State Department spokesman John Kirby said that the lack of the ostentatious displays by the insurgents demonstrated that, one year on, the US-led coalition was making progress in its campaign “to degrade and destroy ISIL.”
“A year ago they had thousands more pieces of military equipment,” Kirby told reporters, without mentioning that much of it initially belonged to the Pentagon and had been abandoned by the Iraqi army. “You were seeing CNN footage of them driving around doing wheelies on tracked vehicles,” he also said. “You’re not seeing that footage anymore and if you were it’s because it’s old stuff.”
“They aren’t driving around like that anymore,” he added, claiming that fighters have now, “taken to hiding amongst the population,“ and that “they aren’t moving in big formations the way they were.”
The spokesman’s assertions speak less to the fighting ability of ISIL, however, and primarily describe a shift in tactics.
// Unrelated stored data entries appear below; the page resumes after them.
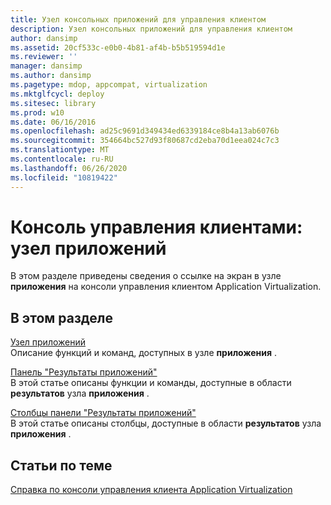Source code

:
 ```yaml
---
title: Узел консольных приложений для управления клиентом
description: Узел консольных приложений для управления клиентом
author: dansimp
ms.assetid: 20cf533c-e0b0-4b81-af4b-b5b519594d1e
ms.reviewer: ''
manager: dansimp
ms.author: dansimp
ms.pagetype: mdop, appcompat, virtualization
ms.mktglfcycl: deploy
ms.sitesec: library
ms.prod: w10
ms.date: 06/16/2016
ms.openlocfilehash: ad25c9691d349434ed6339184ce8b4a13ab6076b
ms.sourcegitcommit: 354664bc527d93f80687cd2eba70d1eea024c7c3
ms.translationtype: MT
ms.contentlocale: ru-RU
ms.lasthandoff: 06/26/2020
ms.locfileid: "10819422"
---
```

# Консоль управления клиентами: узел приложений


В этом разделе приведены сведения о ссылке на экран в узле **приложения** на консоли управления клиентом Application Virtualization.

## В этом разделе


<a href="" id="applications-node"></a>[Узел приложений](applications-node.md)  
Описание функций и команд, доступных в узле **приложения** .

<a href="" id="applications-results-pane"></a>[Панель "Результаты приложений"](applications-results-pane.md)  
В этой статье описаны функции и команды, доступные в области **результатов** узла **приложения** .

<a href="" id="applications-results-pane-columns"></a>[Столбцы панели "Результаты приложений"](applications-results-pane-columns.md)  
В этой статье описаны столбцы, доступные в области **результатов** узла **приложения** .

## Статьи по теме


[Справка по консоли управления клиента Application Virtualization](application-virtualization-client-management-console-reference.md)

 

 





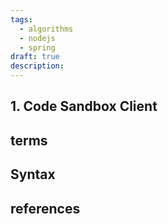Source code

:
 ```yaml
---
tags:
  - algorithms
  - nodejs
  - spring
draft: true
description:
---
```

## 1. Code Sandbox Client 


## terms

## Syntax

## references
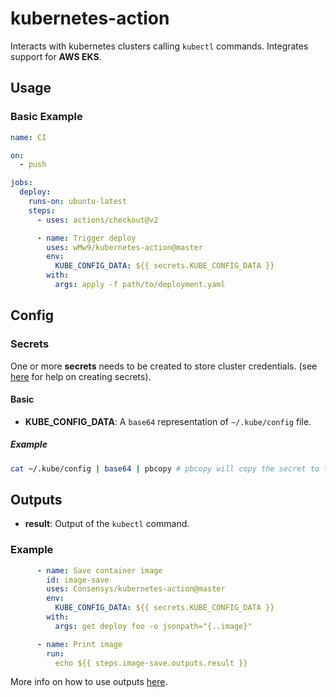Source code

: kubernetes-action
=============
Interacts with kubernetes clusters calling `kubectl` commands. Integrates support for **AWS EKS**.

## Usage

### Basic Example

```yml
name: CI

on:
  - push

jobs:
  deploy:
    runs-on: ubuntu-latest
    steps:
      - uses: actions/checkout@v2

      - name: Trigger deploy
        uses: wMw9/kubernetes-action@master
        env:
          KUBE_CONFIG_DATA: ${{ secrets.KUBE_CONFIG_DATA }}
        with:
          args: apply -f path/to/deployment.yaml
```

## Config

### Secrets

One or more **secrets** needs to be created to store cluster credentials. (see [here](https://help.github.com/en/actions/automating-your-workflow-with-github-actions/creating-and-using-encrypted-secrets) for help on creating secrets). 

#### Basic
- **KUBE_CONFIG_DATA**: A `base64` representation of `~/.kube/config` file.

##### Example
```bash
cat ~/.kube/config | base64 | pbcopy # pbcopy will copy the secret to the clipboard (Mac OSX only)
```

## Outputs

- **result**: Output of the `kubectl` command.

### Example
```yaml
      - name: Save container image
        id: image-save
        uses: Consensys/kubernetes-action@master
        env:
          KUBE_CONFIG_DATA: ${{ secrets.KUBE_CONFIG_DATA }}
        with:
          args: get deploy foo -o jsonpath="{..image}"

      - name: Print image
        run: 
          echo ${{ steps.image-save.outputs.result }}
```

More info on how to use outputs [here](https://help.github.com/en/actions/automating-your-workflow-with-github-actions/metadata-syntax-for-github-actions#outputs).
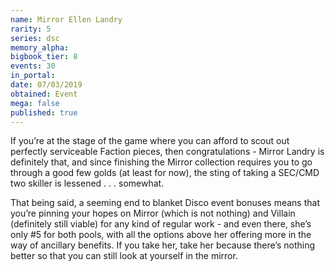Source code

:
 ```yaml
---
name: Mirror Ellen Landry
rarity: 5
series: dsc
memory_alpha:
bigbook_tier: 8
events: 30
in_portal:
date: 07/03/2019
obtained: Event
mega: false
published: true
---
```


If you’re at the stage of the game where you can afford to scout out perfectly serviceable Faction pieces, then congratulations - Mirror Landry is definitely that, and since finishing the Mirror collection requires you to go through a good few golds (at least for now), the sting of taking a SEC/CMD two skiller is lessened . . . somewhat.

That being said, a seeming end to blanket Disco event bonuses means that you’re pinning your hopes on Mirror (which is not nothing) and Villain (definitely still viable) for any kind of regular work - and even there, she’s only #5 for both pools, with all the options above her offering more in the way of ancillary benefits. If you take her, take her because there’s nothing better so that you can still look at yourself in the mirror.
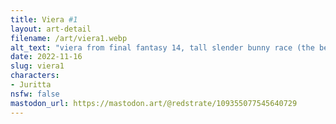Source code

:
 ```yaml
---
title: Viera #1
layout: art-detail
filename: /art/viera1.webp
alt_text: "viera from final fantasy 14, tall slender bunny race (the best one)"
date: 2022-11-16
slug: viera1
characters:
- Juritta
nsfw: false
mastodon_url: https://mastodon.art/@redstrate/109355077545640729
---
```

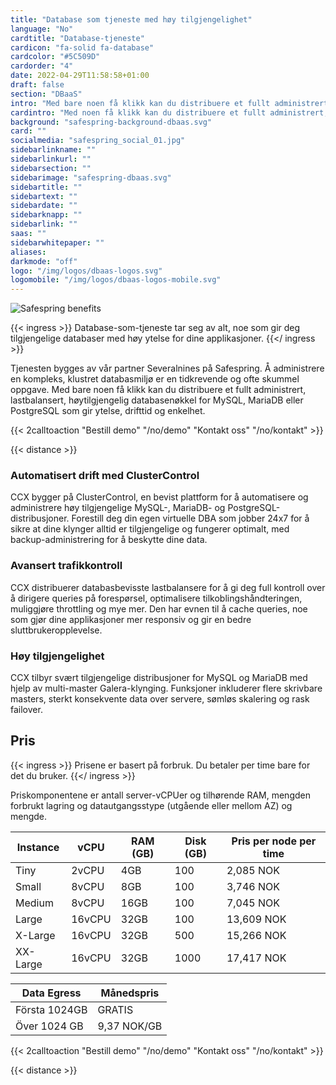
 ```yaml
---
title: "Database som tjeneste med høy tilgjengelighet"
language: "No"
cardtitle: "Database-tjeneste"
cardicon: "fa-solid fa-database"
cardcolor: "#5C509D"
cardorder: "4"
date: 2022-04-29T11:58:58+01:00
draft: false
section: "DBaaS"
intro: "Med bare noen få klikk kan du distribuere et fullt administrert, lastbalansert, høytilgjengelig databasenøkkel for MySQL, MariaDB eller PostgreSQL som gir ytelse, drifttid og enkelhet."
cardintro: "Med noen få klikk kan du distribuere et fullt administrert, databasenøkkel."
background: "safespring-background-dbaas.svg"
card: ""
socialmedia: "safespring_social_01.jpg"
sidebarlinkname: ""
sidebarlinkurl: ""
sidebarsection: ""
sidebarimage: "safespring-dbaas.svg"
sidebartitle: ""
sidebartext: ""
sidebardate: ""
sidebarknapp: ""
sidebarlink: ""
saas: ""
sidebarwhitepaper: ""
aliases:
darkmode: "off"
logo: "/img/logos/dbaas-logos.svg"
logomobile: "/img/logos/dbaas-logos-mobile.svg"
---
```



![Safespring benefits](/img/saas/safespring_key-points-dbaas.svg)

{{< ingress >}}
Database-som-tjeneste tar seg av alt, noe som gir deg tilgjengelige databaser med høy ytelse for dine applikasjoner.
{{</ ingress >}}

Tjenesten bygges av vår partner Severalnines på Safespring. Å administrere en kompleks, klustret databasmiljø er en tidkrevende og ofte skummel oppgave. Med bare noen få klikk kan du distribuere et fullt administrert, lastbalansert, høytilgjengelig databasenøkkel for MySQL, MariaDB eller PostgreSQL som gir ytelse, drifttid og enkelhet.

{{< 2calltoaction "Bestill demo" "/no/demo" "Kontakt oss" "/no/kontakt" >}}

{{< distance >}}

### Automatisert drift med ClusterControl
CCX bygger på ClusterControl, en bevist plattform for å automatisere og administrere høy tilgjengelige MySQL-, MariaDB- og PostgreSQL-distribusjoner. Forestill deg din egen virtuelle DBA som jobber 24x7 for å sikre at dine klynger alltid er tilgjengelige og fungerer optimalt, med backup-administrering for å beskytte dine data.

### Avansert trafikkontroll
CCX distribuerer databasbevisste lastbalansere for å gi deg full kontroll over å dirigere queries på forespørsel, optimalisere tilkoblingshåndteringen, muliggjøre throttling og mye mer. Den har evnen til å cache queries, noe som gjør dine applikasjoner mer responsiv og gir en bedre sluttbrukeropplevelse.

### Høy tilgjengelighet
CCX tilbyr svært tilgjengelige distribusjoner for MySQL og MariaDB med hjelp av multi-master Galera-klynging. Funksjoner inkluderer flere skrivbare masters, sterkt konsekvente data over servere, sømløs skalering og rask failover.

## Pris
{{< ingress >}}
Prisene er basert på forbruk. Du betaler per time bare for det du bruker.
{{</ ingress >}}

Priskomponentene er antall server-vCPUer og tilhørende RAM, mengden forbrukt lagring og datautgangsstype (utgående eller mellom AZ) og mengde.

| Instance | vCPU   | RAM (GB) | Disk (GB) | Pris per node per time |
|----------|--------|----------|-----------|---------------------|
| Tiny     | 2vCPU  | 4GB      | 100       | 2,085 NOK           |
| Small    | 8vCPU  | 8GB      | 100       | 3,746 NOK           |
| Medium   | 8vCPU  | 16GB     | 100       | 7,045 NOK           |
| Large    | 16vCPU | 32GB     | 100       | 13,609 NOK          |
| X-Large  | 16vCPU | 32GB     | 500       | 15,266 NOK          |
| XX-Large | 16vCPU | 32GB     | 1000      | 17,417 NOK          |


| Data Egress          | Månedspris     |
|----------------------|----------------|
| Första 1024GB        | GRATIS         |
| Över 1024 GB         | 9,37 NOK/GB    |


{{< 2calltoaction "Bestill demo" "/no/demo" "Kontakt oss" "/no/kontakt" >}}

{{< distance >}}
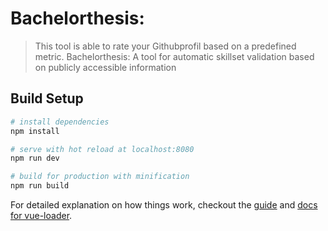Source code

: # Bachelorthesis: 

> This tool is able to rate your Githubprofil based on a predefined metric. 
Bachelorthesis: A tool for automatic skillset validation based on publicly accessible information

## Build Setup

``` bash
# install dependencies
npm install

# serve with hot reload at localhost:8080
npm run dev

# build for production with minification
npm run build
```

For detailed explanation on how things work, checkout the [guide](http://vuejs-templates.github.io/webpack/) and [docs for vue-loader](http://vuejs.github.io/vue-loader).


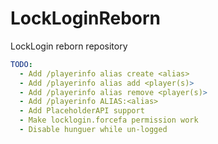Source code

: # LockLoginReborn
LockLogin reborn repository


```yaml
TODO:
  - Add /playerinfo alias create <alias>
  - Add /playerinfo alias add <player(s)>
  - Add /playerinfo alias remove <player(s)>
  - Add /playerinfo ALIAS:<alias>
  - Add PlaceholderAPI support
  - Make locklogin.forcefa permission work
  - Disable hunguer while un-logged
```
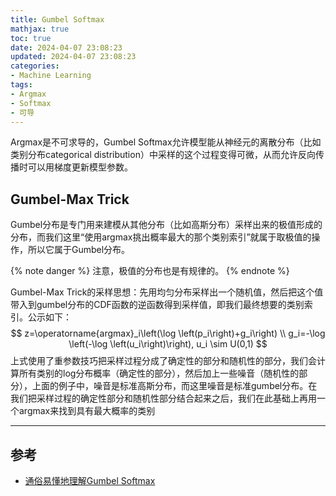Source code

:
 ```yaml
---
title: Gumbel Softmax
mathjax: true
toc: true
date: 2024-04-07 23:08:23
updated: 2024-04-07 23:08:23
categories:
- Machine Learning
tags:
- Argmax
- Softmax
- 可导
---
```

Argmax是不可求导的，Gumbel Softmax允许模型能从神经元的离散分布（比如类别分布categorical distribution）中采样的这个过程变得可微，从而允许反向传播时可以用梯度更新模型参数。

<!--more-->

## Gumbel-Max Trick
Gumbel分布是专门用来建模从其他分布（比如高斯分布）采样出来的极值形成的分布，而我们这里“使用argmax挑出概率最大的那个类别索引”就属于取极值的操作，所以它属于Gumbel分布。

{% note danger %}
注意，极值的分布也是有规律的。
{% endnote %}

Gumbel-Max Trick的采样思想：先用均匀分布采样出一个随机值，然后把这个值带入到gumbel分布的CDF函数的逆函数得到采样值，即我们最终想要的类别索引。公示如下：
$$
z=\operatorname{argmax}_i\left(\log \left(p_i\right)+g_i\right) \\
g_i=-\log \left(-\log \left(u_i\right)\right), u_i \sim U(0,1)
$$
上式使用了重参数技巧把采样过程分成了确定性的部分和随机性的部分，我们会计算所有类别的log分布概率（确定性的部分），然后加上一些噪音（随机性的部分），上面的例子中，噪音是标准高斯分布，而这里噪音是标准gumbel分布。在我们把采样过程的确定性部分和随机性部分结合起来之后，我们在此基础上再用一个argmax来找到具有最大概率的类别
___

## 参考
- [通俗易懂地理解Gumbel Softmax](https://zhuanlan.zhihu.com/p/633431594)
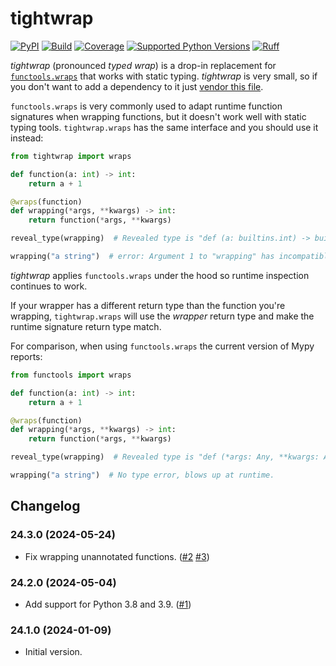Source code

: # tightwrap

[![PyPI](https://img.shields.io/pypi/v/tightwrap.svg)](https://pypi.python.org/pypi/tightwrap)
[![Build](https://github.com/Tinche/tightwrap/workflows/CI/badge.svg)](https://github.com/Tinche/tightwrap/actions?workflow=CI)
[![Coverage](https://img.shields.io/endpoint?url=https://gist.githubusercontent.com/Tinche/090e3ce4d18dd18bb1323538d6de8ffd/raw/covbadge.json)](https://github.com/Tinche/tightwrap/actions/workflows/main.yml)
[![Supported Python Versions](https://img.shields.io/python/required-version-toml?tomlFilePath=https%3A%2F%2Fraw.githubusercontent.com%2FTinche%2Ftightwrap%2Fmain%2Fpyproject.toml)](https://github.com/Tinche/tightwrap/blob/main/pyproject.toml)
[![Ruff](https://img.shields.io/endpoint?url=https://raw.githubusercontent.com/astral-sh/ruff/main/assets/badge/v2.json)](https://github.com/astral-sh/ruff)

_tightwrap_ (pronounced _typed wrap_) is a drop-in replacement for [`functools.wraps`](https://docs.python.org/3/library/functools.html#functools.wraps) that works with static typing.
_tightwrap_ is very small, so if you don't want to add a dependency to it just [vendor this file](https://github.com/Tinche/tightwrap/blob/main/src/tightwrap/__init__.py).

`functools.wraps` is very commonly used to adapt runtime function signatures when wrapping functions, but it doesn't work well with static typing tools.
`tightwrap.wraps` has the same interface and you should use it instead:

```python
from tightwrap import wraps

def function(a: int) -> int:
    return a + 1

@wraps(function)
def wrapping(*args, **kwargs) -> int:
    return function(*args, **kwargs)

reveal_type(wrapping)  # Revealed type is "def (a: builtins.int) -> builtins.int"

wrapping("a string")  # error: Argument 1 to "wrapping" has incompatible type "str"; expected "int"
```

_tightwrap_ applies `functools.wraps` under the hood so runtime inspection continues to work.

If your wrapper has a different return type than the function you're wrapping,
`tightwrap.wraps` will use the _wrapper_ return type and make the runtime signature return type match.

For comparison, when using `functools.wraps` the current version of Mypy reports:

```python
from functools import wraps

def function(a: int) -> int:
    return a + 1

@wraps(function)
def wrapping(*args, **kwargs) -> int:
    return function(*args, **kwargs)

reveal_type(wrapping)  # Revealed type is "def (*args: Any, **kwargs: Any) -> builtins.int"

wrapping("a string")  # No type error, blows up at runtime.
```

## Changelog

### 24.3.0 (2024-05-24)

- Fix wrapping unannotated functions.
  ([#2](https://github.com/Tinche/tightwrap/issues/2) [#3](https://github.com/Tinche/tightwrap/pull/3))

### 24.2.0 (2024-05-04)

- Add support for Python 3.8 and 3.9.
  ([#1](https://github.com/Tinche/tightwrap/pull/1))

### 24.1.0 (2024-01-09)

- Initial version.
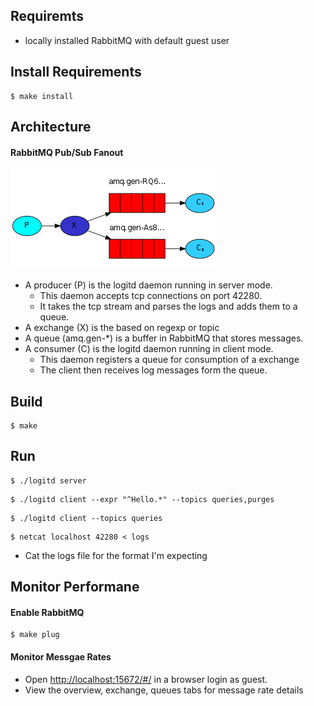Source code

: ## Requiremts
- locally installed RabbitMQ with default guest user

## Install Requirements

```shell
$ make install
```

## Architecture
#### RabbitMQ Pub/Sub Fanout
![GitHub Logo](arch.png)
- A producer (P) is the logitd daemon running in server mode.
    - This daemon accepts tcp connections on port 42280.
    - It takes the tcp stream and parses the logs and adds them to a queue.
- A exchange (X) is the based on regexp or topic
- A queue (amq.gen-*) is a buffer in RabbitMQ that stores messages.
- A consumer (C) is the logitd daemon running in client mode.
    - This daemon registers a queue for consumption of a exchange
    - The client then receives log messages form the queue.

## Build

```shell
$ make
```

## Run

```shell
$ ./logitd server
```

```shell
$ ./logitd client --expr "^Hello.*" --topics queries,purges
```

```shell
$ ./logitd client --topics queries
```

```shell
$ netcat localhost 42280 < logs
```
- Cat the logs file for the format I'm expecting

## Monitor Performane

#### Enable RabbitMQ
```
$ make plug
```

#### Monitor Messgae Rates
- Open [http://localhost:15672/#/](http://localhost:15672/#/) in a browser login as guest.
- View the overview, exchange, queues tabs for message rate details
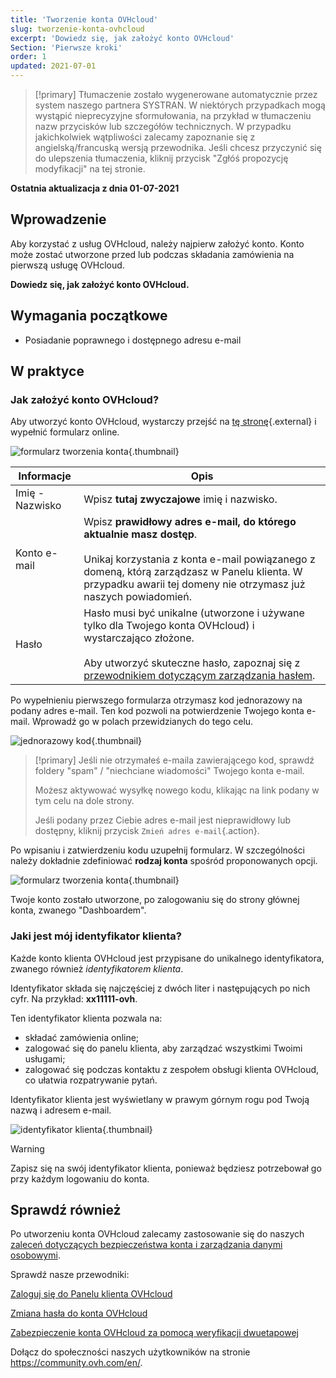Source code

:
 ```yaml
---
title: 'Tworzenie konta OVHcloud'
slug: tworzenie-konta-ovhcloud
excerpt: 'Dowiedz się, jak założyć konto OVHcloud'
Section: 'Pierwsze kroki'
order: 1
updated: 2021-07-01
---
```


> [!primary]
> Tłumaczenie zostało wygenerowane automatycznie przez system naszego partnera SYSTRAN. W niektórych przypadkach mogą wystąpić nieprecyzyjne sformułowania, na przykład w tłumaczeniu nazw przycisków lub szczegółów technicznych. W przypadku jakichkolwiek wątpliwości zalecamy zapoznanie się z angielską/francuską wersją przewodnika. Jeśli chcesz przyczynić się do ulepszenia tłumaczenia, kliknij przycisk "Zgłóś propozycję modyfikacji" na tej stronie.
>

**Ostatnia aktualizacja z dnia 01-07-2021**

## Wprowadzenie

Aby korzystać z usług OVHcloud, należy najpierw założyć konto.
Konto może zostać utworzone przed lub podczas składania zamówienia na pierwszą usługę OVHcloud.

**Dowiedz się, jak założyć konto OVHcloud.**

## Wymagania początkowe

- Posiadanie poprawnego i dostępnego adresu e-mail

## W praktyce

### Jak założyć konto OVHcloud?

Aby utworzyć konto OVHcloud, wystarczy przejść na [tę stronę](https://www.ovh.com/auth/?action=gotomanager&from=https://www.ovh.pl/&ovhSubsidiary=pl){.external} i wypełnić formularz online.

![formularz tworzenia konta](images/account-creation.png){.thumbnail}

|Informacje|Opis|
|---|---|
|Imię - Nazwisko|Wpisz **tutaj zwyczajowe** imię i nazwisko.|
|Konto e-mail|Wpisz **prawidłowy adres e-mail, do którego aktualnie masz dostęp**.<br><br>Unikaj korzystania z konta e-mail powiązanego z domeną, którą zarządzasz w Panelu klienta. W przypadku awarii tej domeny nie otrzymasz już naszych powiadomień.|
|Hasło|Hasło musi być unikalne (utworzone i używane tylko dla Twojego konta OVHcloud) i wystarczająco złożone.<br><br>Aby utworzyć skuteczne hasło, zapoznaj się z [przewodnikiem dotyczącym zarządzania hasłem](https://docs.ovh.com/pl/customer/zarzadzanie-haslem/#w-praktyce).|

Po wypełnieniu pierwszego formularza otrzymasz kod jednorazowy na podany adres e-mail. Ten kod pozwoli na potwierdzenie Twojego konta e-mail. Wprowadź go w polach przewidzianych do tego celu.

![jednorazowy kod](images/code.png){.thumbnail}

> [!primary]
> Jeśli nie otrzymałeś e-maila zawierającego kod, sprawdź foldery "spam" / "niechciane wiadomości" Twojego konta e-mail.
>
> Możesz aktywować wysyłkę nowego kodu, klikając na link podany w tym celu na dole strony.
>
> Jeśli podany przez Ciebie adres e-mail jest nieprawidłowy lub dostępny, kliknij przycisk `Zmień adres e-mail`{.action}.
>

Po wpisaniu i zatwierdzeniu kodu uzupełnij formularz. W szczególności należy dokładnie zdefiniować **rodzaj konta** spośród proponowanych opcji.

![formularz tworzenia konta](images/account-type.png){.thumbnail}

Twoje konto zostało utworzone, po zalogowaniu się do strony głównej konta, zwanego "Dashboardem".

### Jaki jest mój identyfikator klienta?

Każde konto klienta OVHcloud jest przypisane do unikalnego identyfikatora, zwanego również *identyfikatorem klienta*.

Identyfikator składa się najczęściej z dwóch liter i następujących po nich cyfr. Na przykład: **xx11111-ovh**.

Ten identyfikator klienta pozwala na:

- składać zamówienia online;
- zalogować się do panelu klienta, aby zarządzać wszystkimi Twoimi usługami;
- zalogować się podczas kontaktu z zespołem obsługi klienta OVHcloud, co ułatwia rozpatrywanie pytań.

Identyfikator klienta jest wyświetlany w prawym górnym rogu pod Twoją nazwą i adresem e-mail.

![identyfikator klienta](images/nic-handle.png){.thumbnail}

> [!warning]
> Zapisz się na swój identyfikator klienta, ponieważ będziesz potrzebował go przy każdym logowaniu do konta.

## Sprawdź również

Po utworzeniu konta OVHcloud zalecamy zastosowanie się do naszych [zaleceń dotyczących bezpieczeństwa konta i zarządzania danymi osobowymi](https://docs.ovh.com/pl/customer/identyfikator_klienta/).

Sprawdź nasze przewodniki:

[Zaloguj się do Panelu klienta OVHcloud](https://docs.ovh.com/pl/customer/logowanie-panelu-klienta-ovhcloud/)

[Zmiana hasła do konta OVHcloud](https://docs.ovh.com/pl/customer/zarzadzanie-haslem/)

[Zabezpieczenie konta OVHcloud za pomocą weryfikacji dwuetapowej](https://docs.ovh.com/pl/customer/zabezpieczenie-konta-za-pomoca-2FA/)

Dołącz do społeczności naszych użytkowników na stronie <https://community.ovh.com/en/>.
Other areas of success cited by Kirby include the group’s diminishing threat to Baghdad and its shrinking roster of assassinated leaders.
“Nobody is saying they are down and out. We all recognize this is a long fight,” Kirby acknowledged. He claimed, though, “we are in a vastly different place a year later than we were at the outset.”
The US and its allies have conducted 5,000 airstrikes against ISIL targets since launching operations against the group last summer.
Kirby sought to back up comments made last week by the Obama administration’s special counter-ISIL envoy, retired Gen. John Allen.
Allen said that the Pentagon has seen “remarkable progress” in its mission—initially described by President Obama in September 2014 as one “to degrade and destroy” ISIL.
The public comments of government officials evaluating the war against ISIL have come under scrutiny since news broke last month that the Pentagon’s inspector general launched a probe into the politicization of defense intelligence reports.
More than 50 analysts within the Defense Intelligence Agency have come forward, internally, alleging that senior officials pressured them to whitewash negative assessments of the conflict.
The ISIL intelligence reports, which are relied upon by policymakers, including Members of Congress, depicted the US war effort in too positive of a light, the analysts claimed.